Decolliamo puntuali tra i continui (assillanti??!) messaggi che avvisano che “uno dei passeggeri è gravemente allergico alla frutta a guscio pertanto viene chiesto a tutti di non consumare alcuno snack che possa contenerla”: questa tiritera l’avranno ripetuta almeno un centinaio di volte fino al decollo!
Il viaggio procede bene e, neanche a dirlo, il trio era affamato quindi lo stock di brioches Kinder, succhi e sfogliatine di mais si esaurisce in men che non si dica, dovendo ricorrere alle proposte della EasyJet che per dirla tutta non erano così viarie ed invitanti: optiamo per un mega cockie cioccolato e caramello che ci lascia un po’ perplessi. Per il resto del viaggio anziché il warning sulla frutta a guscio, sentiremo: “io ho fameeee”.
Atterriamo e percorriamo l’aeroporto, in un continuo saliscendi tra scale mobili e ascensori, superiamo i controlli in ingresso e via a recuperare bagaglio e prendere un taxi che dovrebbe costare sugli 80gbp e portarci in hotel in 1 ora esatta.

Non è andata proprio così perché per 5 persone si passa ai van “di lusso” e così il ns vito Mercedes guidato da un signore asiatico che non ha detto una parola dall’inizio alla fine del viaggio (pensavamo fosse muto ma poi quando siamo scesi ci ha detto di fare in fretta!!) ci è costato la bellezza di 110gbp e ci è voluta 1 ora e 40 di stradine tortuose che sono passate per ogni paesino/quartiere del sud di Londra. Ma una tangenziale dall’aeroporto non c’era mica?? Boh..
Arriviamo al Park Plaza Hotel Riverbank dove ci accoglie una sorta di maggiordomo in tight che ci prende i bagagli e ci accompagna al check in. L’impressione è quella del mega hotel all’americana, ah che nostalgia il nostro viaggio di nozze!
La nostra camera,a differenza di quanto comunicatoci ieri, non è pronta. Lasciamo tutto nello stanzino e andiamo in cerca di un ristorante. La zona, proprio sulla riva del fiume, è carina e moderna. Veniamo attratti da un pub in legno dai colori pastello che si chiama “the Rose” e decidiamo di pranzare lì con Westminster che si vede alle nostre spalle.
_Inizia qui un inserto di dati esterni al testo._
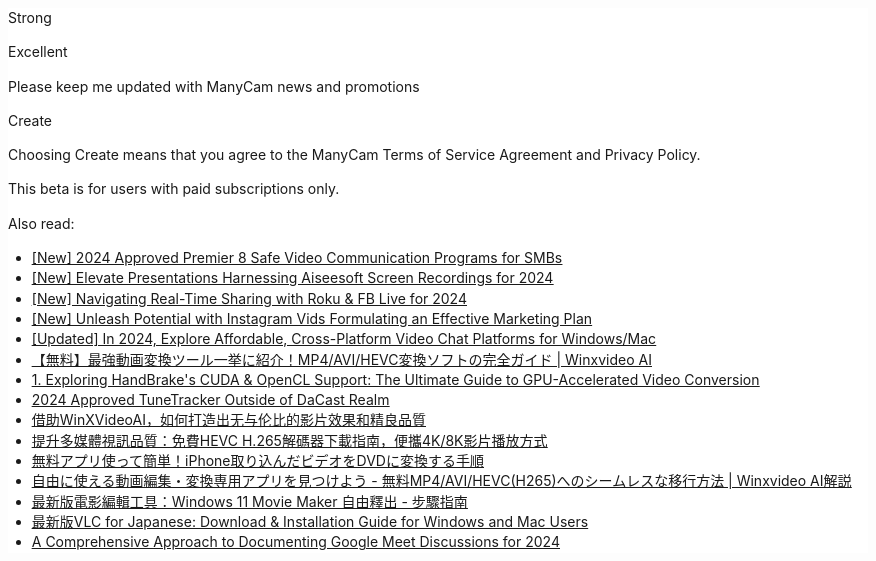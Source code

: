 Strong

Excellent

Please keep me updated with ManyCam news and promotions 

Create 

Choosing Create means that you agree to the ManyCam Terms of Service Agreement and Privacy Policy.

This beta is for users with paid subscriptions only.

<ins class="adsbygoogle"
     style="display:block"
     data-ad-format="autorelaxed"
     data-ad-client="ca-pub-7571918770474297"
     data-ad-slot="1223367746"></ins>



<ins class="adsbygoogle"
     style="display:block"
     data-ad-client="ca-pub-7571918770474297"
     data-ad-slot="8358498916"
     data-ad-format="auto"
     data-full-width-responsive="true"></ins>

<span class="atpl-alsoreadstyle">Also read:</span>
<div><ul>
<li><a href="https://screen-mirroring-recording.techidaily.com/new-2024-approved-premier-8-safe-video-communication-programs-for-smbs/"><u>[New] 2024 Approved  Premier 8 Safe Video Communication Programs for SMBs</u></a></li>
<li><a href="https://digital-screen-recording.techidaily.com/new-elevate-presentations-harnessing-aiseesoft-screen-recordings-for-2024/"><u>[New] Elevate Presentations  Harnessing Aiseesoft Screen Recordings for 2024</u></a></li>
<li><a href="https://facebook-video-content.techidaily.com/new-navigating-real-time-sharing-with-roku-and-fb-live-for-2024/"><u>[New] Navigating Real-Time Sharing with Roku & FB Live for 2024</u></a></li>
<li><a href="https://instagram-videos.techidaily.com/new-unleash-potential-with-instagram-vids-formulating-an-effective-marketing-plan/"><u>[New] Unleash Potential with Instagram Vids  Formulating an Effective Marketing Plan</u></a></li>
<li><a href="https://screen-sharing-recording.techidaily.com/updated-in-2024-explore-affordable-cross-platform-video-chat-platforms-for-windowsmac/"><u>[Updated] In 2024, Explore Affordable, Cross-Platform Video Chat Platforms for Windows/Mac</u></a></li>
<li><a href="https://solve-help.techidaily.com/mp4avihevc-winxvideo-ai/"><u>【無料】最強動画変換ツール一挙に紹介！MP4/AVI/HEVC変換ソフトの完全ガイド | Winxvideo AI</u></a></li>
<li><a href="https://solve-help.techidaily.com/1-exploring-handbrakes-cuda-and-opencl-support-the-ultimate-guide-to-gpu-accelerated-video-conversion/"><u>1. Exploring HandBrake's CUDA & OpenCL Support: The Ultimate Guide to GPU-Accelerated Video Conversion</u></a></li>
<li><a href="https://some-skills.techidaily.com/2024-approved-tunetracker-outside-of-dacast-realm/"><u>2024 Approved  TuneTracker  Outside of DaCast Realm</u></a></li>
<li><a href="https://solve-help.techidaily.com/1725284097028-winxvideoai/"><u>借助WinXVideoAI，如何打造出无与伦比的影片效果和精良品質</u></a></li>
<li><a href="https://solve-help.techidaily.com/hevc-h2654k8k/"><u>提升多媒體視訊品質：免費HEVC H.265解碼器下載指南，便攜4K/8K影片播放方式</u></a></li>
<li><a href="https://solve-help.techidaily.com/iphonedvd/"><u>無料アプリ使って簡単！iPhone取り込んだビデオをDVDに変換する手順</u></a></li>
<li><a href="https://solve-help.techidaily.com/mp4avihevch265-winxvideo-ai/"><u>自由に使える動画編集・変換専用アプリを見つけよう - 無料MP4/AVI/HEVC(H265)へのシームレスな移行方法 | Winxvideo AI解説</u></a></li>
<li><a href="https://solve-help.techidaily.com/windows-11-movie-maker/"><u>最新版電影編輯工具：Windows 11 Movie Maker 自由釋出 - 步驟指南</u></a></li>
<li><a href="https://solve-help.techidaily.com/vlc-for-japanese-download-and-installation-guide-for-windows-and-mac-users/"><u>最新版VLC for Japanese: Download & Installation Guide for Windows and Mac Users</u></a></li>
<li><a href="https://screen-activity-recording.techidaily.com/a-comprehensive-approach-to-documenting-google-meet-discussions-for-2024/"><u>A Comprehensive Approach to Documenting Google Meet Discussions for 2024</u></a></li>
Le attesa non vengono smentite e ci gustiamo delle deliziose bistecche con patatine strepitose e insalata oltre che a due birrette lager che sono scese giù che era una meraviglia! La vacanza sembra iniziata ottimamente!
Al momento del conto vediamo subito che hanno caricato 15gbp di mancia, parliamo per delle spiegazioni e ci dichiarano che è obbligatoria (bugia!! E sempre facoltativa come ci è stato poi confermato anche in hotel!) senza far polemiche paghiamo questa sberla di conto e ce ne andiamo al supermercato: visti questi prezzi e la fame continua dei nostri figli meglio far scorta di viveri!!

Torniamo in hotel e ci viene assegnata la stanza 321: una suite composta da soggiorno in cui i divani sono stati aperti e trasformati in letto, camera da letto bella grande con super armadi e mega bagno con doccia+ vasca. Cosa volere di più?? La vista magari! Ma anche quella si paga profumatamente e quindi anche la nostra posizione affacciata sul retro ci andrà benissimo!
Riposato un pochino scendiamo per una passeggiata con prima tappa Westminster e Big Ben da lì ci dirigiamo alla seconda tappa che è Buckingham Palace ma allunghiamo di pochissimo il percorso e così lungo il cammino passiamo anche da Downing Street e St. James Park (che no, Manuel, non è solo lo stadio di calcio di Newcastle!!).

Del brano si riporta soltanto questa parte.